Dataset entries:
[Start of Attachment]

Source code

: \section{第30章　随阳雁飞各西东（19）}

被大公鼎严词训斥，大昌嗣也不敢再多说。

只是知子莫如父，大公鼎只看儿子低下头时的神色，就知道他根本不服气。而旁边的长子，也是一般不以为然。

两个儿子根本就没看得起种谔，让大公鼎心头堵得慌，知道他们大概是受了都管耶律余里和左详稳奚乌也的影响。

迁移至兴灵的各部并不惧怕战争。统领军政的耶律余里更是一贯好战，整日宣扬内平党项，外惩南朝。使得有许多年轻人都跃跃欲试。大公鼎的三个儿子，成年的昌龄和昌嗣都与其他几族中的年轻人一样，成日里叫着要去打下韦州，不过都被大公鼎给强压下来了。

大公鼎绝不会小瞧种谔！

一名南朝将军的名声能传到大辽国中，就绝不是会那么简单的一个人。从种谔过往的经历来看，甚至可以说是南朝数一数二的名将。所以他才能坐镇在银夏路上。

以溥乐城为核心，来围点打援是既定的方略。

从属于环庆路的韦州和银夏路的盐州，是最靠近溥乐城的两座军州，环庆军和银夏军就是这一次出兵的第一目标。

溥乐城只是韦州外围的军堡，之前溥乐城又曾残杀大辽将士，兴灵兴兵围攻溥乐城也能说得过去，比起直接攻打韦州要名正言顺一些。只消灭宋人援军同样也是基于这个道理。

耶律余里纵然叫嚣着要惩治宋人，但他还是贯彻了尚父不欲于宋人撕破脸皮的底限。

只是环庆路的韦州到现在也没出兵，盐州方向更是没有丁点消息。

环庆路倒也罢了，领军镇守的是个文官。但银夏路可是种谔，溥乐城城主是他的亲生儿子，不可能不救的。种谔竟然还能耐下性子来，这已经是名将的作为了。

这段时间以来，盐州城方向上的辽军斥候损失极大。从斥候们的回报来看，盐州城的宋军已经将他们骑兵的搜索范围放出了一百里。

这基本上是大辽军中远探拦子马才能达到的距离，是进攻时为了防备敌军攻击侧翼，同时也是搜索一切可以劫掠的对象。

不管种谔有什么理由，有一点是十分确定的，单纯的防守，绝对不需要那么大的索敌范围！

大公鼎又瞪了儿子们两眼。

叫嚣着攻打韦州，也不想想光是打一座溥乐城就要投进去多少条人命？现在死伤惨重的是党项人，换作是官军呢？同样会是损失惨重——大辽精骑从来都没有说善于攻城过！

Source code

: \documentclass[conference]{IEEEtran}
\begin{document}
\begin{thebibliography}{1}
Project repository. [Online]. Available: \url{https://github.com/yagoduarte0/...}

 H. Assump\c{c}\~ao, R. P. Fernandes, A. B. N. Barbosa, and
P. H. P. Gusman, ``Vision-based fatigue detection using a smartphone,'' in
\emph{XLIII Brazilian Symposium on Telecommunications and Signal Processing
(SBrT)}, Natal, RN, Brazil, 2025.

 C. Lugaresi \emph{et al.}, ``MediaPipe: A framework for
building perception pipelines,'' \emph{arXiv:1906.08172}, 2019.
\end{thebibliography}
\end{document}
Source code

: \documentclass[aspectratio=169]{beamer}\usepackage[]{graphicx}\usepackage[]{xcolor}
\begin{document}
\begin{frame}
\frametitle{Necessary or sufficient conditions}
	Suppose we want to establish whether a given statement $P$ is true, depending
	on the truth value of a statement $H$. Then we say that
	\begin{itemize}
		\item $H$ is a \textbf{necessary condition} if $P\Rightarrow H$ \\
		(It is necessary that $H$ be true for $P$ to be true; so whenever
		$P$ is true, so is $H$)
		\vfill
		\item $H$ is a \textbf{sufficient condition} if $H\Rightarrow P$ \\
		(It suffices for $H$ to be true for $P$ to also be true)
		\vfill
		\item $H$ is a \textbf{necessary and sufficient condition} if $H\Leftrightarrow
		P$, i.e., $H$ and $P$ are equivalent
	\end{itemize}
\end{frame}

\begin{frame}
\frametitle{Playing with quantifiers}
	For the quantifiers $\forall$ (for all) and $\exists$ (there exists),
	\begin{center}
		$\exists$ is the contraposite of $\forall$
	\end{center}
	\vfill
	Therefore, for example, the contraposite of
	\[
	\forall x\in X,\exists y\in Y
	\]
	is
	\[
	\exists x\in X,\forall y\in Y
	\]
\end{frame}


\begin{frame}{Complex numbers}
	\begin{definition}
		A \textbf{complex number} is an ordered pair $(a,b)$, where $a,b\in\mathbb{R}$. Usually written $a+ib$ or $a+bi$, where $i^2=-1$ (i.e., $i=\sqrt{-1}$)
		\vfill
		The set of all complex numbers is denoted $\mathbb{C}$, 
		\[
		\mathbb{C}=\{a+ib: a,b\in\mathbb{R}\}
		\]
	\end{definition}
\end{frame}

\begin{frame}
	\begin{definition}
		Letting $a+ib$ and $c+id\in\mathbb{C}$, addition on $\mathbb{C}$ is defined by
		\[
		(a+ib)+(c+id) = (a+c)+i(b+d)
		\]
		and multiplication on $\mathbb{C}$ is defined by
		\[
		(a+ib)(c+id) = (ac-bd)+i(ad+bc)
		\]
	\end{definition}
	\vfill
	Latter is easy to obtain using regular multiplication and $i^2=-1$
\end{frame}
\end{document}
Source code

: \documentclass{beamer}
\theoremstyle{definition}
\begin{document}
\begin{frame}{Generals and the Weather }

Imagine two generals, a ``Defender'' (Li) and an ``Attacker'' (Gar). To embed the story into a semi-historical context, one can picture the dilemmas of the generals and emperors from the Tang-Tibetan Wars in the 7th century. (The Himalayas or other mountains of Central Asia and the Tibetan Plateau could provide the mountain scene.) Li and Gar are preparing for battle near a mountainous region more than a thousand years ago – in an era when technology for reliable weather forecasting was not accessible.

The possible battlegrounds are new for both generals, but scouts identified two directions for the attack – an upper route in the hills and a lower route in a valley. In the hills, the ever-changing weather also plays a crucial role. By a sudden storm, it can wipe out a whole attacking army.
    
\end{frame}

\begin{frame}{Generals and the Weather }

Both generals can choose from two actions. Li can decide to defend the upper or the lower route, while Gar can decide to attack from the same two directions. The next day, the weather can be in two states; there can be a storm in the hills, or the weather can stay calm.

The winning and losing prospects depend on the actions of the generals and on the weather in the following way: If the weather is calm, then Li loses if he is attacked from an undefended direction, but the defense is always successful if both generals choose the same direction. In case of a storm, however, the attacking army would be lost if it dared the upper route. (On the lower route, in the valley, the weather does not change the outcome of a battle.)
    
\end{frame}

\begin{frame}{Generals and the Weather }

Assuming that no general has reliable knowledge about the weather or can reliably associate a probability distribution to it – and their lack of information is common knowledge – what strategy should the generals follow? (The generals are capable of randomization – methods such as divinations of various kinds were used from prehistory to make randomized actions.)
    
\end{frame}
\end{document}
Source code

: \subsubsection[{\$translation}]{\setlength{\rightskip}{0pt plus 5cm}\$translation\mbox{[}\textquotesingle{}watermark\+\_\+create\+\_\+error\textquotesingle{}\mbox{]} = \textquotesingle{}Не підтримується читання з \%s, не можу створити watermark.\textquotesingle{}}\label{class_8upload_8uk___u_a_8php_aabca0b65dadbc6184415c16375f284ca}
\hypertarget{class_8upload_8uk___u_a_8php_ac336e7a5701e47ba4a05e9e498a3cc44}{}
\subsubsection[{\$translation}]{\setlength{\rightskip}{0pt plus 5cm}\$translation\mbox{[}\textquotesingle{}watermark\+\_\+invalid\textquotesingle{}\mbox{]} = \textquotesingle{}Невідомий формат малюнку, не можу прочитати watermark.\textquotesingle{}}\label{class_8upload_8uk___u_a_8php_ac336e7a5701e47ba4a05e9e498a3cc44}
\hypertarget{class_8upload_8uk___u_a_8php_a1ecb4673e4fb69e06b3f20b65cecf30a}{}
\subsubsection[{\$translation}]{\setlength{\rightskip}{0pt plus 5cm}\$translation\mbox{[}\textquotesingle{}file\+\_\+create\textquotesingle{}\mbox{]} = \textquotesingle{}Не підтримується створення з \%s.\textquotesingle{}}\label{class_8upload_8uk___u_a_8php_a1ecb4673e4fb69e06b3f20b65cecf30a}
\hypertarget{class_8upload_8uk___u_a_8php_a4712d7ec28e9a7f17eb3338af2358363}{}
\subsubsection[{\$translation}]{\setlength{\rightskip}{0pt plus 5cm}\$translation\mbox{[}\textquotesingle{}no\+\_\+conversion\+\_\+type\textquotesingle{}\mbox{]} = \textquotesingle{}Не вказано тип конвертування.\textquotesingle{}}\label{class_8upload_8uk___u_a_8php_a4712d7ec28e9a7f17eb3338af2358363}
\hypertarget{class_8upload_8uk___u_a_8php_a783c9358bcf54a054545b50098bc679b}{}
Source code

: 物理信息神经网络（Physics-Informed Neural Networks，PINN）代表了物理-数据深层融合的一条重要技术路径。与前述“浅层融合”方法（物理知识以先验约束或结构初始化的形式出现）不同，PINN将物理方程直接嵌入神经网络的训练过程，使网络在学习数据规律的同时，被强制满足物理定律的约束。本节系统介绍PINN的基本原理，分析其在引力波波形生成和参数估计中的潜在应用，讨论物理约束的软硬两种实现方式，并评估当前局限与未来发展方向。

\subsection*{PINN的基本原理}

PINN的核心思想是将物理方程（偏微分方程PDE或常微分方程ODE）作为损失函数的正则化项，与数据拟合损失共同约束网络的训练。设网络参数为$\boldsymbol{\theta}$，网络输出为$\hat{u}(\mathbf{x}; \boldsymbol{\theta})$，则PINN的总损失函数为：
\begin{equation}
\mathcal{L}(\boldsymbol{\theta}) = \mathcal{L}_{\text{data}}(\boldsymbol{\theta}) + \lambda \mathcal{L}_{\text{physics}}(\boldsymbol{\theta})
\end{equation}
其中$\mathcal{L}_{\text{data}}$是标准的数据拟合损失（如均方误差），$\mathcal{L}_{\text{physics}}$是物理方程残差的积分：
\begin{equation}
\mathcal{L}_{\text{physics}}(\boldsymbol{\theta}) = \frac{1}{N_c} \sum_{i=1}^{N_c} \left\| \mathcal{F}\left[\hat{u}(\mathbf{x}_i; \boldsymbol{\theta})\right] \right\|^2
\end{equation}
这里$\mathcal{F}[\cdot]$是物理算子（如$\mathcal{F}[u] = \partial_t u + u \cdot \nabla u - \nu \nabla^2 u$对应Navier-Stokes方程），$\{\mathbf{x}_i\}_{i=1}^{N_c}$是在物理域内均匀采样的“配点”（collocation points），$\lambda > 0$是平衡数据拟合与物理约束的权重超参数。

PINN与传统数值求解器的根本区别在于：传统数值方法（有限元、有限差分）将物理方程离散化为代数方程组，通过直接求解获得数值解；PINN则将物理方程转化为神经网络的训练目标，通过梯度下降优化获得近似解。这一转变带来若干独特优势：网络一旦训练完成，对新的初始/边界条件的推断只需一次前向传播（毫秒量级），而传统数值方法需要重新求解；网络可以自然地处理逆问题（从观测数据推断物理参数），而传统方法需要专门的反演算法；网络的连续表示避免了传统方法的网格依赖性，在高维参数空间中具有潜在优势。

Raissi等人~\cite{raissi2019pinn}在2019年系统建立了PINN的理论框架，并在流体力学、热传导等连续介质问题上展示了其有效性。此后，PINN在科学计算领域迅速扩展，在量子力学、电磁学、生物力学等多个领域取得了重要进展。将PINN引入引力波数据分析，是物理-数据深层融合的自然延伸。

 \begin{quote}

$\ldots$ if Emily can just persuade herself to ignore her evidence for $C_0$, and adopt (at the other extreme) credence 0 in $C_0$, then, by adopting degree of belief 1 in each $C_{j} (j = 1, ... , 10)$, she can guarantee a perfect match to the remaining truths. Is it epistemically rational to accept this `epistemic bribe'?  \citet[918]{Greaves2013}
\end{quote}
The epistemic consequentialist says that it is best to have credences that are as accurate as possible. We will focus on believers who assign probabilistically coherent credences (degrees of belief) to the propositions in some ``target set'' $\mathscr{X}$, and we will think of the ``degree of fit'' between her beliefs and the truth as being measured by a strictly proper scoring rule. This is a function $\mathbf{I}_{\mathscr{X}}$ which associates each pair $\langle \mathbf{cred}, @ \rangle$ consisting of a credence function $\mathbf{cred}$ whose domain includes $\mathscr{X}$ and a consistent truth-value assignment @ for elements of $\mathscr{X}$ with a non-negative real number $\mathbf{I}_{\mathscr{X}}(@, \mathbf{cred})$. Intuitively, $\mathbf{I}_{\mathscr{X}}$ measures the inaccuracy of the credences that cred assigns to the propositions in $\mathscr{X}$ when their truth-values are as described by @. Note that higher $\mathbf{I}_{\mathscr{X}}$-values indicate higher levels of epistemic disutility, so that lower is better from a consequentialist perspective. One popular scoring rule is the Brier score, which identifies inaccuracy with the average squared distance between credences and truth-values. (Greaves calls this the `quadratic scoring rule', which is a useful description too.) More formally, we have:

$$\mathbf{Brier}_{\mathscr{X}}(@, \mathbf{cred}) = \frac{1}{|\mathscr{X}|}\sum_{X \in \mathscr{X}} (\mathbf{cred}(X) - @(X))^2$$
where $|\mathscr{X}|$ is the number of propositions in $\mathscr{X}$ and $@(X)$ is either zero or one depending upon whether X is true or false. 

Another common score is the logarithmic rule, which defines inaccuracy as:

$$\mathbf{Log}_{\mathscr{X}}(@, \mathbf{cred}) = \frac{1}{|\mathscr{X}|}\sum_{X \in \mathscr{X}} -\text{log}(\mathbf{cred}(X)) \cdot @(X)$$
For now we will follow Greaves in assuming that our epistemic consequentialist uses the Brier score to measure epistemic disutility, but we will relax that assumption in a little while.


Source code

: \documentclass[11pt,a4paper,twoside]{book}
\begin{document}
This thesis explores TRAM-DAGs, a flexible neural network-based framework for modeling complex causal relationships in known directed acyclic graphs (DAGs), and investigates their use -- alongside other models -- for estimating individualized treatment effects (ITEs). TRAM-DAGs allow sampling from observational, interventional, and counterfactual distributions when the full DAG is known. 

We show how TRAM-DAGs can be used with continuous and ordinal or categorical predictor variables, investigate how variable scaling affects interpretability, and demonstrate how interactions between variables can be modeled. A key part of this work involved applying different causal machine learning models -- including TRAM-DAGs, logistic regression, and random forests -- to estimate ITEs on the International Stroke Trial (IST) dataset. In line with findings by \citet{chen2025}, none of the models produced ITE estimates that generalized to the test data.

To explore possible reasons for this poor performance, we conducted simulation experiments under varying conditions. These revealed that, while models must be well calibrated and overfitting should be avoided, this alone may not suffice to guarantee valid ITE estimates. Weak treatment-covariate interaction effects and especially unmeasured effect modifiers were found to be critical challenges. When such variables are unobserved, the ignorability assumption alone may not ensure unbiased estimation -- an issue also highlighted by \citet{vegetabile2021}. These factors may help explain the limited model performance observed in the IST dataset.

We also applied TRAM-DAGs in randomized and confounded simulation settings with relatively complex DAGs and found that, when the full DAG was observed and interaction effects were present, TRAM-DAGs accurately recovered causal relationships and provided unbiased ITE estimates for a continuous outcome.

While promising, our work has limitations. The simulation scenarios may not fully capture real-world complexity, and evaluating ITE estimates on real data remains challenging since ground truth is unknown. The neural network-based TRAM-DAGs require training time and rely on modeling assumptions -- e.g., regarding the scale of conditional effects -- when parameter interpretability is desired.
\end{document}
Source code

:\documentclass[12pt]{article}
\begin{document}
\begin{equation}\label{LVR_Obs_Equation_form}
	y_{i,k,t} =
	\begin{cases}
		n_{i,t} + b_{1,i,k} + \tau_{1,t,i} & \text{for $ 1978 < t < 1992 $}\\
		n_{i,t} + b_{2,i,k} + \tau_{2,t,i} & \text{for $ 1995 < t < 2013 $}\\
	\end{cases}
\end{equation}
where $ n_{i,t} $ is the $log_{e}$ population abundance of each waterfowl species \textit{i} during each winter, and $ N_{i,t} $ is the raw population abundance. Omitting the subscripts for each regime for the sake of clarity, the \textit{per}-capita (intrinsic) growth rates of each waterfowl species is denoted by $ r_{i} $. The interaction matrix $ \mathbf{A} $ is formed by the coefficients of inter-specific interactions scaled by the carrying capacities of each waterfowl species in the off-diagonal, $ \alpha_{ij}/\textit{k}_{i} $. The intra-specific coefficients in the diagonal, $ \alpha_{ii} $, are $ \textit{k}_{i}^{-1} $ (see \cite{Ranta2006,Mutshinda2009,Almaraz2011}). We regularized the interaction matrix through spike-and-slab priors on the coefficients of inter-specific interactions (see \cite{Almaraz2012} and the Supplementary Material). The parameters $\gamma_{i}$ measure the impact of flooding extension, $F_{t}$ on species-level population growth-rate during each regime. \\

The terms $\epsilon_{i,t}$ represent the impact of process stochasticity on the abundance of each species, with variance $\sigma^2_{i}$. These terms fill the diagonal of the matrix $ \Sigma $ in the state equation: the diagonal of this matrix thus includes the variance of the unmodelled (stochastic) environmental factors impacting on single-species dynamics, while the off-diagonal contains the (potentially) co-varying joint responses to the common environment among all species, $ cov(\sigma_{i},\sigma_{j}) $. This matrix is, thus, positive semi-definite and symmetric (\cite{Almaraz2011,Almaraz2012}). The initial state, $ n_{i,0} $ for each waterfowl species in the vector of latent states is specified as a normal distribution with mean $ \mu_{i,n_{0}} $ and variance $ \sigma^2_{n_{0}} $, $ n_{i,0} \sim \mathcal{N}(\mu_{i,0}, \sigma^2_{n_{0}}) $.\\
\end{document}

[End of Attachment]

Task to complete: Which of the lines above mention the word "підтримується"? Pull those lines out.

Written reply:
: \subsubsection[{\$translation}]{\setlength{\rightskip}{0pt plus 5cm}\$translation\mbox{[}\textquotesingle{}watermark\+\_\+create\+\_\+error\textquotesingle{}\mbox{]} = \textquotesingle{}Не підтримується читання з \%s, не можу створити watermark.\textquotesingle{}}\label{class_8upload_8uk___u_a_8php_aabca0b65dadbc6184415c16375f284ca}
\subsubsection[{\$translation}]{\setlength{\rightskip}{0pt plus 5cm}\$translation\mbox{[}\textquotesingle{}file\+\_\+create\textquotesingle{}\mbox{]} = \textquotesingle{}Не підтримується створення з \%s.\textquotesingle{}}\label{class_8upload_8uk___u_a_8php_a1ecb4673e4fb69e06b3f20b65cecf30a}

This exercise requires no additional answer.